Required action: Leave out the images; return the rest of the data exactly.

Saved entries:
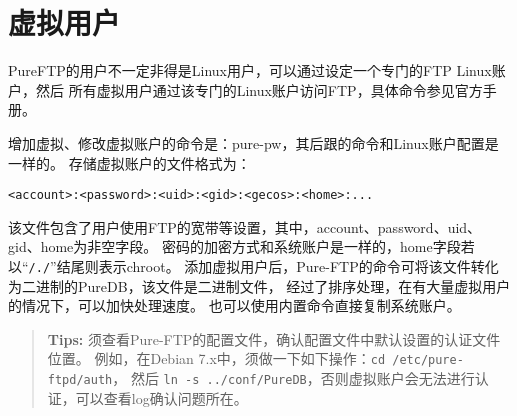 \section{虚拟用户}
PureFTP的用户不一定非得是Linux用户，可以通过设定一个专门的FTP Linux账户，然后%
所有虚拟用户通过该专门的Linux账户访问FTP，具体命令参见官方手册。

增加虚拟、修改虚拟账户的命令是：pure-pw，其后跟的命令和Linux账户配置是一样的。%
存储虚拟账户的文件格式为：

\begin{Verbatim}[]
<account>:<password>:<uid>:<gid>:<gecos>:<home>:...
\end{Verbatim}

该文件包含了用户使用FTP的宽带等设置，其中，account、password、uid、gid、home为非空字段。
密码的加密方式和系统账户是一样的，home字段若以“\verb"/./"”结尾则表示chroot。%
添加虚拟用户后，Pure-FTP的命令可将该文件转化为二进制的PureDB，该文件是二进制文件，%
经过了排序处理，在有大量虚拟用户的情况下，可以加快处理速度。%
也可以使用内置命令直接复制系统账户。%

\begin{quote}\kaishu
\textbf{Tips:} 须查看Pure-FTP的配置文件，确认配置文件中默认设置的认证文件位置。%
例如，在Debian 7.x中，须做一下如下操作：\verb"cd /etc/pure-ftpd/auth"，%
然后 \verb"ln -s ../conf/PureDB"，否则虚拟账户会无法进行认证，可以查看log确认问题所在。
\end{quote}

Finished task:
 \section{虚拟用户}
PureFTP的用户不一定非得是Linux用户，可以通过设定一个专门的FTP Linux账户，然后%
所有虚拟用户通过该专门的Linux账户访问FTP，具体命令参见官方手册。

增加虚拟、修改虚拟账户的命令是：pure-pw，其后跟的命令和Linux账户配置是一样的。%
存储虚拟账户的文件格式为：

\begin{Verbatim}[]
<account>:<password>:<uid>:<gid>:<gecos>:<home>:...
\end{Verbatim}

该文件包含了用户使用FTP的宽带等设置，其中，account、password、uid、gid、home为非空字段。
密码的加密方式和系统账户是一样的，home字段若以“\verb"/./"”结尾则表示chroot。%
添加虚拟用户后，Pure-FTP的命令可将该文件转化为二进制的PureDB，该文件是二进制文件，%
经过了排序处理，在有大量虚拟用户的情况下，可以加快处理速度。%
也可以使用内置命令直接复制系统账户。%

\begin{quote}\kaishu
\textbf{Tips:} 须查看Pure-FTP的配置文件，确认配置文件中默认设置的认证文件位置。%
例如，在Debian 7.x中，须做一下如下操作：\verb"cd /etc/pure-ftpd/auth"，%
然后 \verb"ln -s ../conf/PureDB"，否则虚拟账户会无法进行认证，可以查看log确认问题所在。
\end{quote}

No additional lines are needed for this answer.